→ **Instructions to follow**:
Filter the entries for lines with the word "multiplicity".

===== Working data =====

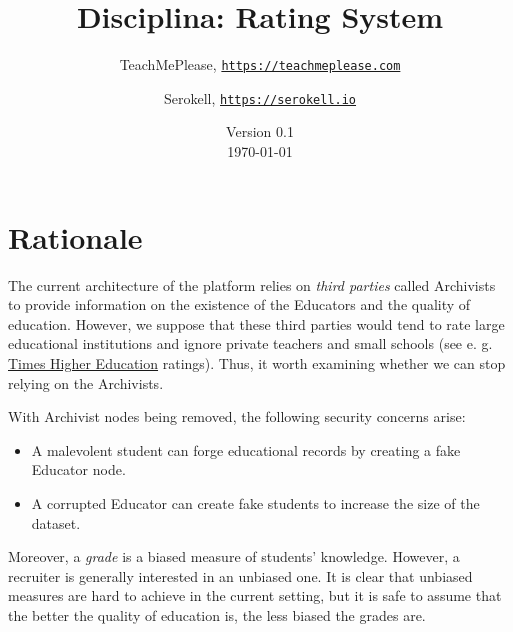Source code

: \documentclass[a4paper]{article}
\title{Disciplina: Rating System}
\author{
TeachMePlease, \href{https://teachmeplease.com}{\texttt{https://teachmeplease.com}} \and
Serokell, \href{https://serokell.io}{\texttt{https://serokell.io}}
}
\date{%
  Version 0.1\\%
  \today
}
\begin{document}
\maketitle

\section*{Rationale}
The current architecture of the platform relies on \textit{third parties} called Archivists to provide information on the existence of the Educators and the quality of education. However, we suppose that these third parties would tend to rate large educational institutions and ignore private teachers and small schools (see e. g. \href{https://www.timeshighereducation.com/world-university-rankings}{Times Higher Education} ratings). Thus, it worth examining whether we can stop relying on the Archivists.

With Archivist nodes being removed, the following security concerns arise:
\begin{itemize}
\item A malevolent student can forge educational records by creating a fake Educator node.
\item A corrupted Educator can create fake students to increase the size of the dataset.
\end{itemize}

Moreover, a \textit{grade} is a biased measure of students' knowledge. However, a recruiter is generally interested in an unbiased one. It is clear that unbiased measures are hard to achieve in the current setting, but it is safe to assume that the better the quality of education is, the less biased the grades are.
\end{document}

=====
===== Working data =====

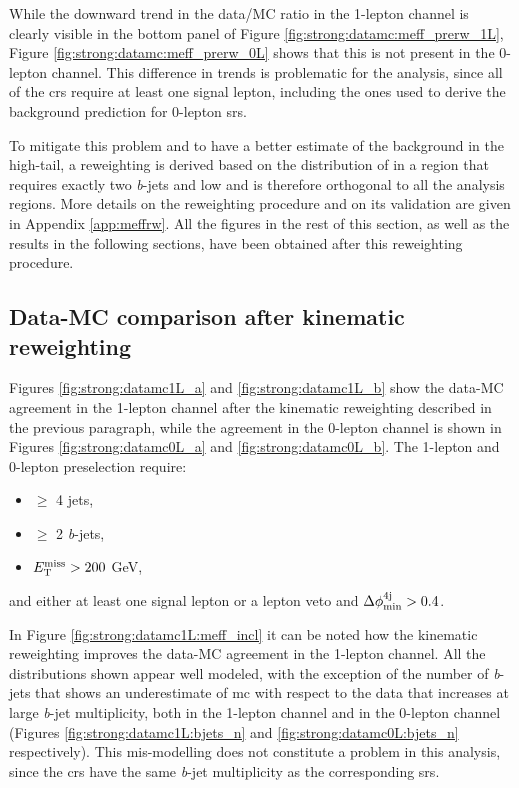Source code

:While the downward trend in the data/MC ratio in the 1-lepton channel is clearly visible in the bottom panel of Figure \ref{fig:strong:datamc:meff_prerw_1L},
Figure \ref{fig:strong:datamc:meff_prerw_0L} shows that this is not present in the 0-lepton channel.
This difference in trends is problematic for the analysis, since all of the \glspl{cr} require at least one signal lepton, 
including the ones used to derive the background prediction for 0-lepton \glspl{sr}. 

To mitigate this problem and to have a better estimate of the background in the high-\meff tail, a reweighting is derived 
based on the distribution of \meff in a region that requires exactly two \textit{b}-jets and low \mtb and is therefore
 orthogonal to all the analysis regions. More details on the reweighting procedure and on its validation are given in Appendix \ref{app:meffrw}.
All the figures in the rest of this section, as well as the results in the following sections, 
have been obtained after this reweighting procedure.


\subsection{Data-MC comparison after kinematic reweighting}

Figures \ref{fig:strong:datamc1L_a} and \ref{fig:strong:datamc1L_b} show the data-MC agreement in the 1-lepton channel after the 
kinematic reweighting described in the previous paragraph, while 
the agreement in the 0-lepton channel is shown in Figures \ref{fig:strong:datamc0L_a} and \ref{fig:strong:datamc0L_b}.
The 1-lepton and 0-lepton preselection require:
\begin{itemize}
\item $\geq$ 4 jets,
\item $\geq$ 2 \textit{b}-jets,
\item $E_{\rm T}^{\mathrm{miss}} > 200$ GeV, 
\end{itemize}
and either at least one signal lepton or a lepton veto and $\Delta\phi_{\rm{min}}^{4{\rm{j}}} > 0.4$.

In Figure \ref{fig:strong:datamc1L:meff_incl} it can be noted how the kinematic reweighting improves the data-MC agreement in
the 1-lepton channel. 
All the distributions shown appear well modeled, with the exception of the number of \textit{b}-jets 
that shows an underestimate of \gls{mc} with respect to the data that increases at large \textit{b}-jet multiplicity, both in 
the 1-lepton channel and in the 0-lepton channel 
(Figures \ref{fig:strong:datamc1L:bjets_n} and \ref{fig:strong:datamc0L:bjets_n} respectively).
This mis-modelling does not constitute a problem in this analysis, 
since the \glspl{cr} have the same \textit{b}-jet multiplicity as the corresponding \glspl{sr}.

=====

→ **Result of the task**:
that shows an underestimate of \gls{mc} with respect to the data that increases at large \textit{b}-jet multiplicity, both in 
since the \glspl{cr} have the same \textit{b}-jet multiplicity as the corresponding \glspl{sr}.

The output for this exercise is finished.